- [Problem statement]:
Determine how many lines in the records hold the word "placeholder". Return the number alone.

Dataset records
--

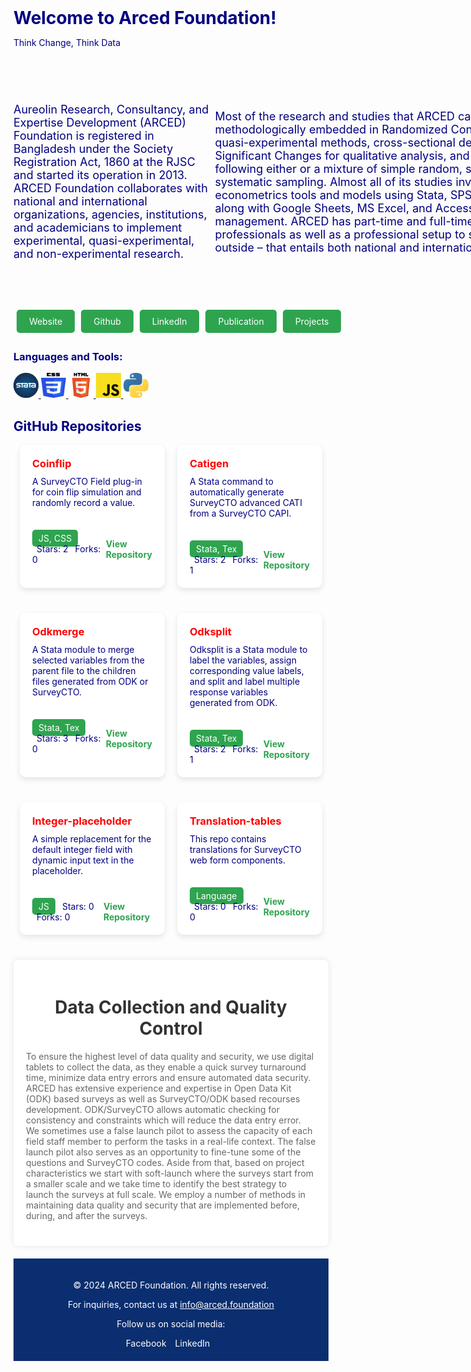 
 <body>
  <h1 style="color: navy; font-weight: bold; display: inline;">Welcome to Arced Foundation!</h1>
  <p style="color: navy">Think Change, Think Data</p>
  
  <div style="width: 900px; height: 400px; display: flex; justify-content: center; align-items: center; color: navy; font-size: 18px; border-radius: 0 0 10px 10px;">
    <p>Aureolin Research, Consultancy, and Expertise Development (ARCED) Foundation is registered in Bangladesh under the Society Registration Act, 1860 at the RJSC and started its operation in 2013. ARCED Foundation collaborates with national and international organizations, agencies, institutions, and academicians to implement experimental, quasi-experimental, and non-experimental research.</p>
    <p>Most of the research and studies that ARCED carried out were methodologically embedded in Randomized Controlled Trials (RCT), quasi-experimental methods, cross-sectional design, Most Significant Changes for qualitative analysis, and approaches following either or a mixture of simple random, stratified, clusters or systematic sampling. Almost all of its studies involve statistical and econometrics tools and models using Stata, SPSS, Python, or R along with Google Sheets, MS Excel, and Access for basic data management. ARCED has part-time and full-time in-house professionals as well as a professional setup to secure experts from outside – that entails both national and international professionals.</p>
  </div>

  <div style="display: flex; padding: 5px;">
    <a href="https://arced.foundation/" style="background-color: #2ea44f; color: white; padding: 10px 20px; text-decoration: none; border-radius: 5px; margin-right: 10px;">Website</a>
    <a href="https://github.com/ARCED-Foundation" style="background-color: #2ea44f; color: white; padding: 10px 20px; text-decoration: none; border-radius: 5px; margin-right: 10px;">Github</a>
    <a href="https://www.linkedin.com/company/aarced/?originalSubdomain=bd" style="background-color: #2ea44f; color: white; padding: 10px 20px; text-decoration: none; border-radius: 5px; margin-right: 10px;">LinkedIn</a>
    <a href="https://arced.foundation/publication.php" style="background-color: #2ea44f; color: white; padding: 10px 20px; text-decoration: none; border-radius: 5px; margin-right: 10px;">Publication</a>
    <a href="https://arced.foundation/project.php" style="background-color: #2ea44f; color: white; padding: 10px 20px; text-decoration: none; border-radius: 5px;">Projects</a>
  </div>
  <p></p>

  <h3 style="color: navy; align: left;">Languages and Tools:</h3>
  <p style="color: navy; align: left;">
    <!-- Dummy options added -->
    <a href="https://www.stata.com/" target="_blank" rel="noreferrer"> <img src="./assets/images/stata.png" alt="stata" width="40" height="40"/> </a>
    <a href="https://www.w3schools.com/css/" target="_blank" rel="noreferrer"> <img src="./assets/images/css.png" alt="css3" width="40" height="40"/> </a>
    <a href="https://www.w3.org/html/" target="_blank" rel="noreferrer"> <img src="./assets/images/html.png" alt="html5" width="40" height="40"/> </a>
    <a href="https://developer.mozilla.org/en-US/docs/Web/JavaScript" target="_blank" rel="noreferrer"> <img src="./assets/images/js.png" alt="javascript" width="40" height="40"/> </a>
    <a href="https://www.python.org" target="_blank" rel="noreferrer"> <img src="./assets/images/python.jpeg" alt="python" width="40" height="40"/> </a>
  </p>

  <h2 style="color: navy;">GitHub Repositories</h2>

  <div style="display: flex; flex-wrap: wrap; justify-content: center; gap: 20px;">
    <!-- Coinflip Repository Card -->
    <div style="width: calc(50% - 20px); background-color: #ffffff; color: navy; border-radius: 10px; box-shadow: 0px 4px 10px rgba(0, 0, 0, 0.1); margin-bottom: 20px; transition: transform 0.3s ease, background-color 0.3s ease; cursor: pointer;" onmouseover="this.style.transform='translateY(-5px)'; this.style.boxShadow='0px 8px 20px rgba(0, 0, 0, 0.2)'; this.style.backgroundColor='navy'; this.style.color='white';" onmouseout="this.style.transform='translateY(0)'; this.style.boxShadow='0px 4px 10px rgba(0, 0, 0, 0.1)'; this.style.backgroundColor='#ffffff'; this.style.color='navy';">
      <div style="padding: 20px;">
        <h3 style="margin: 0;color:red">Coinflip</h3>
        <p style="margin: 10px 0 0;">A SurveyCTO Field plug-in for coin flip simulation and randomly record a value.</p>
      </div>
      <div style="padding: 20px;">
        <div style="display: flex; justify-content: space-between; align-items: center;">
          <div>
            <span style="background-color: #2ea44f; color: white; padding: 5px 10px; border-radius: 5px;">JS, CSS</span>
            <span style="margin-left: 7px;">Stars: 2</span>
            <span style="margin-left: 7px;">Forks: 0</span>
          </div>
          <a href="https://github.com/ARCED-Foundation/coinflip" style="text-decoration: none; color: #2ea44f; font-weight: bold;">View Repository</a>
        </div>
      </div>
    </div>
    <!-- Catigen Repository Card -->
    <div style="width: calc(50% - 20px); background-color: #ffffff; color: navy; border-radius: 10px; box-shadow: 0px 4px 10px rgba(0, 0, 0, 0.1); margin-bottom: 20px; transition: transform 0.3s ease, background-color 0.3s ease; cursor: pointer;" onmouseover="this.style.transform='translateY(-5px)'; this.style.boxShadow='0px 8px 20px rgba(0, 0, 0, 0.2)'; this.style.backgroundColor='navy'; this.style.color='white';" onmouseout="this.style.transform='translateY(0)'; this.style.boxShadow='0px 4px 10px rgba(0, 0, 0, 0.1)'; this.style.backgroundColor='#ffffff'; this.style.color='navy';">
      <div style="padding: 20px;">
        <h3 style="margin: 0;color:red">Catigen</h3>
        <p style="margin: 10px 0 0;">A Stata command to automatically generate SurveyCTO advanced CATI from a SurveyCTO CAPI.</p>
      </div>
      <div style="padding: 20px;">
        <div style="display: flex; justify-content: space-between; align-items: center;">
          <div>
            <span style="background-color: #2ea44f; color: white; padding: 5px 10px; border-radius: 5px;">Stata, Tex</span>
            <span style="margin-left: 7px;">Stars: 2</span>
            <span style="margin-left: 7px;">Forks: 1</span>
          </div>
          <a href="https://github.com/ARCED-Foundation/catigen" style="text-decoration: none; color: #2ea44f; font-weight: bold;">View Repository</a>
        </div>
      </div>
    </div>
    <!-- Odkmerge Repository Card -->
    <div style="width: calc(50% - 20px); background-color: #ffffff; color: navy; border-radius: 10px; box-shadow: 0px 4px 10px rgba(0, 0, 0, 0.1); margin-bottom: 20px; transition: transform 0.3s ease, background-color 0.3s ease; cursor: pointer;" onmouseover="this.style.transform='translateY(-5px)'; this.style.boxShadow='0px 8px 20px rgba(0, 0, 0, 0.2)'; this.style.backgroundColor='navy'; this.style.color='white';" onmouseout="this.style.transform='translateY(0)'; this.style.boxShadow='0px 4px 10px rgba(0, 0, 0, 0.1)'; this.style.backgroundColor='#ffffff'; this.style.color='navy';">
      <div style="padding: 20px;">
        <h3 style="margin: 0;color:red">Odkmerge</h3>
        <p style="margin: 10px 0 0;">A Stata module to merge selected variables from the parent file to the children files generated from ODK or SurveyCTO.</p>
      </div>
      <div style="padding: 20px;">
        <div style="display: flex; justify-content: space-between; align-items: center;">
          <div>
            <span style="background-color: #2ea44f; color: white; padding: 5px 10px; border-radius: 5px;">Stata, Tex</span>
            <span style="margin-left: 7px;">Stars: 3</span>
            <span style="margin-left: 7px;">Forks: 0</span>
          </div>
          <a href="https://github.com/ARCED-Foundation/odkmerge" style="text-decoration: none; color: #2ea44f; font-weight: bold;">View Repository</a>
        </div>
      </div>
    </div>
    <!-- Odksplit Repository Card -->
    <div style="width: calc(50% - 20px); background-color: #ffffff; color: navy; border-radius: 10px; box-shadow: 0px 4px 10px rgba(0, 0, 0, 0.1); margin-bottom: 20px; transition: transform 0.3s ease, background-color 0.3s ease; cursor: pointer;" onmouseover="this.style.transform='translateY(-5px)'; this.style.boxShadow='0px 8px 20px rgba(0, 0, 0, 0.2)'; this.style.backgroundColor='navy'; this.style.color='white';" onmouseout="this.style.transform='translateY(0)'; this.style.boxShadow='0px 4px 10px rgba(0, 0, 0, 0.1)'; this.style.backgroundColor='#ffffff'; this.style.color='navy';">
      <div style="padding: 20px;">
        <h3 style="margin: 0;color:red">Odksplit</h3>
        <p style="margin: 10px 0 0;">Odksplit is a Stata module to label the variables, assign corresponding value labels, and split and label multiple response variables generated from ODK.</p>
      </div>
      <div style="padding: 20px;">
        <div style="display: flex; justify-content: space-between; align-items: center;">
          <div>
            <span style="background-color: #2ea44f; color: white; padding: 5px 10px; border-radius: 5px;">Stata, Tex</span>
            <span style="margin-left: 7px;">Stars: 2</span>
            <span style="margin-left: 7px;">Forks: 1</span>
          </div>
          <a href="https://github.com/ARCED-Foundation/odksplit" style="text-decoration: none; color: #2ea44f; font-weight: bold;">View Repository</a>
        </div>
      </div>
    </div>
    <!-- Integer-placeholder Repository Card -->
    <div style="width: calc(50% - 20px); background-color: #ffffff; color: navy; border-radius: 10px; box-shadow: 0px 4px 10px rgba(0, 0, 0, 0.1); margin-bottom: 20px; transition: transform 0.3s ease, background-color 0.3s ease; cursor: pointer;" onmouseover="this.style.transform='translateY(-5px)'; this.style.boxShadow='0px 8px 20px rgba(0, 0, 0, 0.2)'; this.style.backgroundColor='navy'; this.style.color='white';" onmouseout="this.style.transform='translateY(0)'; this.style.boxShadow='0px 4px 10px rgba(0, 0, 0, 0.1)'; this.style.backgroundColor='#ffffff'; this.style.color='navy';">
      <div style="padding: 20px;">
        <h3 style="margin: 0;color:red">Integer-placeholder</h3>
        <p style="margin: 10px 0 0;">A simple replacement for the default integer field with dynamic input text in the placeholder.</p>
      </div>
      <div style="padding: 20px;">
        <div style="display: flex; justify-content: space-between; align-items: center;">
          <div>
            <span style="background-color: #2ea44f; color: white; padding: 5px 10px; border-radius: 5px;">JS</span>
            <span style="margin-left: 7px;">Stars: 0</span>
            <span style="margin-left: 7px;">Forks: 0</span>
          </div>
          <a href="https://github.com/ARCED-Foundation/integer-placeholder" style="text-decoration: none; color: #2ea44f; font-weight: bold;">View Repository</a>
        </div>
      </div>
    </div>
    <!-- Translation-tables Repository Card -->
    <div style="width: calc(50% - 20px); background-color: #ffffff; color: navy; border-radius: 10px; box-shadow: 0px 4px 10px rgba(0, 0, 0, 0.1); margin-bottom: 20px; transition: transform 0.3s ease, background-color 0.3s ease; cursor: pointer;" onmouseover="this.style.transform='translateY(-5px)'; this.style.boxShadow='0px 8px 20px rgba(0, 0, 0, 0.2)'; this.style.backgroundColor='navy'; this.style.color='white';" onmouseout="this.style.transform='translateY(0)'; this.style.boxShadow='0px 4px 10px rgba(0, 0, 0, 0.1)'; this.style.backgroundColor='#ffffff'; this.style.color='navy';">
      <div style="padding: 20px;">
        <h3 style="margin: 0;color:red">Translation-tables</h3>
        <p style="margin: 10px 0 0;">This repo contains translations for SurveyCTO web form components.</p>
      </div>
      <div style="padding: 20px;">
        <div style="display: flex; justify-content: space-between; align-items: center;">
          <div>
            <span style="background-color: #2ea44f; color: white; padding: 5px 10px; border-radius: 5px;">Language</span>
            <span style="margin-left: 7px;">Stars: 0</span>
            <span style="margin-left: 7px;">Forks: 0</span>
          </div>
          <a href="https://github.com/ARCED-Foundation/translation-tables" style="text-decoration: none; color: #2ea44f; font-weight: bold;">View Repository</a>
        </div>
      </div>
    </div>
  </div>
  <div style="max-width: 800px; margin: 20px auto; padding: 20px; background-color: #fff; border-radius: 8px; box-shadow: 0 0 10px rgba(0, 0, 0, 0.1);">
    <h1 style="color: #333; text-align: center;">Data Collection and Quality Control</h1>
    <p style="color: #666; margin-bottom: 20px;">To ensure the highest level of data quality and security, we use digital tablets to collect the data, as they enable a quick survey turnaround time, minimize data entry errors and ensure automated data security. ARCED has extensive experience and expertise in Open Data Kit (ODK) based surveys as well as SurveyCTO/ODK based recourses development. ODK/SurveyCTO allows automatic checking for consistency and constraints which will reduce the data entry error. We sometimes use a false launch pilot to assess the capacity of each field staff member to perform the tasks in a real-life context. The false launch pilot also serves as an opportunity to fine-tune some of the questions and SurveyCTO codes. Aside from that, based on project characteristics we start with soft-launch where the surveys start from a smaller scale and we take time to identify the best strategy to launch the surveys at full scale. We employ a number of methods in maintaining data quality and security that are implemented before, during, and after the surveys.</p>
  </div>
  <footer style="background-color: #0a2e6f; color: white; padding: 20px; text-align: center;">
    <p>&copy; 2024 ARCED Foundation. All rights reserved.</p>
    <p>For inquiries, contact us at <a href="mailto:info@arced.foundation" style="color: white; text-decoration: underline;">info@arced.foundation</a></p>
    <p>Follow us on social media:</p>
    <div>
      <a href="#" style="color: white; text-decoration: none; margin-right: 10px;">Facebook</a>
      <a href="https://www.linkedin.com/company/aarced/?originalSubdomain=bd" style="color: white; text-decoration: none; margin-right: 10px;">LinkedIn</a>
    </div>
  </footer>
</body>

--

- [Response for this exercise]:
4